The trigger for the dissolution was Theranos’ breach of a covenant governing the $65 million loan it received from Fortress last year. Under the loan terms, Fortress was entitled to foreclose upon the company’s assets if its cash fell beneath a certain threshold.

In the email to shareholders, sent Tuesday, Theranos General Counsel and Chief Executive Officer David Taylor said the company is trying to negotiate a settlement with Fortress that would give the New York private-equity firm ownership of the company’s patents but leave its remaining cash—estimated at about $5 million—for distribution to other unsecured creditors.

Under a liquidation process known as “an assignment for the benefit of creditors,” getting that remaining cash to the unsecured creditors could take six to 12 months, Taylor said in the email.

And so the company that was once valued in the billions is now fighting to preserve a few million for other creditors upon liquidation. The “value” left over for equity? $0.

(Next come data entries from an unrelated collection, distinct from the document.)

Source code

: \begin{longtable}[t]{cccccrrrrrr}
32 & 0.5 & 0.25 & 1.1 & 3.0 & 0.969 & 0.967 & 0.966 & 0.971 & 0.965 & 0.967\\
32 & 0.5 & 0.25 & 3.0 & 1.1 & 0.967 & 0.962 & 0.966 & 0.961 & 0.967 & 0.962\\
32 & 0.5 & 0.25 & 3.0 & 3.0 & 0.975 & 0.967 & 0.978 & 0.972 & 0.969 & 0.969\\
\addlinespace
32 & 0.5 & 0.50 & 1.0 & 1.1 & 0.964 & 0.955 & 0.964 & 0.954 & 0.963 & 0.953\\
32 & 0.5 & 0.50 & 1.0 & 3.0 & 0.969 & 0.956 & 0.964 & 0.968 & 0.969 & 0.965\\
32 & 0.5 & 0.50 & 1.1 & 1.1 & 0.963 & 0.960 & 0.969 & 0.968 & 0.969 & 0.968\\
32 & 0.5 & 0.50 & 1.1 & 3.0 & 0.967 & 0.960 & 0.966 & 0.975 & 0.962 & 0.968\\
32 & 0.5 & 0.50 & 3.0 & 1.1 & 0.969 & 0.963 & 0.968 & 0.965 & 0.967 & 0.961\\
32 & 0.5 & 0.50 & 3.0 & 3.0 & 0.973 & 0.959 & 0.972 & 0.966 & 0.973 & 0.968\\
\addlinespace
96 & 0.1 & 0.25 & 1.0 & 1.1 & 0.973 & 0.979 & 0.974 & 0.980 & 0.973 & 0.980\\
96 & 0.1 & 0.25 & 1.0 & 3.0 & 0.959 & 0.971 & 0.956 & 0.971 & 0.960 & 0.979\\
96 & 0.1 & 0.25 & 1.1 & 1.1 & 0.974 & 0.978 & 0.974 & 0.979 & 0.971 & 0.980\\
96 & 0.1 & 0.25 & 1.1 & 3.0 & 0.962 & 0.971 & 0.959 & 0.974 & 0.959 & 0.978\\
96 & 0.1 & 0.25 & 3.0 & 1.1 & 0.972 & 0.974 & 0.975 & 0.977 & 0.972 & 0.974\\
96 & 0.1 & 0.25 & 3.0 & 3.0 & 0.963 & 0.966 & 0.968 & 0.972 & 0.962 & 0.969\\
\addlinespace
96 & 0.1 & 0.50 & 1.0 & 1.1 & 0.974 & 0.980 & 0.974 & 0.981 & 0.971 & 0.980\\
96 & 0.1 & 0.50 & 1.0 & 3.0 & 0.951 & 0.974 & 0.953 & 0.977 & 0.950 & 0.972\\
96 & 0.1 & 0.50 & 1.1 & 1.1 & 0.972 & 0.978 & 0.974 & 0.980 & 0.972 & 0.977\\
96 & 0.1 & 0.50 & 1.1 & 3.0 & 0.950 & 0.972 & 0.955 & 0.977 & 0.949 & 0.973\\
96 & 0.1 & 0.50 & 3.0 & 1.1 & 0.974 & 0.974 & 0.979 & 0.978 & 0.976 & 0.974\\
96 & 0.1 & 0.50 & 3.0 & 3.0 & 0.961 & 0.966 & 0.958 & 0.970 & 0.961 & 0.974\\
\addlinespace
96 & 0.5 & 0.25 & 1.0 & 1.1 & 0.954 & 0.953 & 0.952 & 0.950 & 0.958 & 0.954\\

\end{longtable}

Not that anyone was expecting more: most of Theranos’s remaining two-dozen employees worked their last day on Friday, Aug. 31. Only the General Counsel and a handful of support staff remain on the payroll for a few more days.

Theranos’ liquidation followed a failed attempt to sell the company, when over four months Jefferies reached out on Theranos’s behalf to more than 80 potential buyers, and executed nondisclosure agreements with 17 of those parties, the email said, adding: “We assisted those parties with diligence and had numerous follow-on conversations.”

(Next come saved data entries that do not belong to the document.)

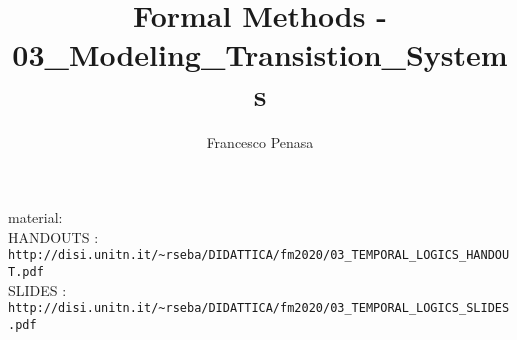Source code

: \documentclass[11pt]{article}
\begin{document}
\author{Francesco Penasa}
\title{Formal Methods - 03\_Modeling\_Transistion\_Systems}
\maketitle

\medskip

material: 
\\
HANDOUTS : \texttt{http://disi.unitn.it/\~{}rseba/DIDATTICA/fm2020/03\_TEMPORAL\_LOGICS\_HANDOUT.pdf}
\\
SLIDES : \texttt{http://disi.unitn.it/\~{}rseba/DIDATTICA/fm2020/03\_TEMPORAL\_LOGICS\_SLIDES.pdf}
\\



\end{document}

Nobody bothered to proceed.

After the liquidation, the big-name investors who poured money into Theranos will get nothing. All told, investors in Theranos have lost nearly $1 billion.

The roster of Theranos investors — most of whom poured money into the company after its commercial rollout in Walgreens stores in late 2013 — included the Waltons, heirs to Walmart Inc. founder Sam Walton; Atlanta’s Cox family; the family of Secretary of Education Betsy DeVos; and Rupert Murdoch, executive chairman of 21st Century Fox and of News Corp , the Journal’s parent company. Each invested $100 million or more in Theranos—investments that are now worthless.

At least they will have their freedom, but the same can not be said for Elizabeth Holmes: the Theranos’s founder and her ex-boyfriend, Ramesh “Sunny” Balwani were indicted on nine counts of wire fraud and two counts of conspiracy to commit wire fraud in June. Balwani was Theranos’s president and chief operating officer until he retired from the company in May 2016. If convicted, they each face a maximum sentence of 20 years in prison and a fine of $250,000, plus restitution to those found to have been defrauded, on each count.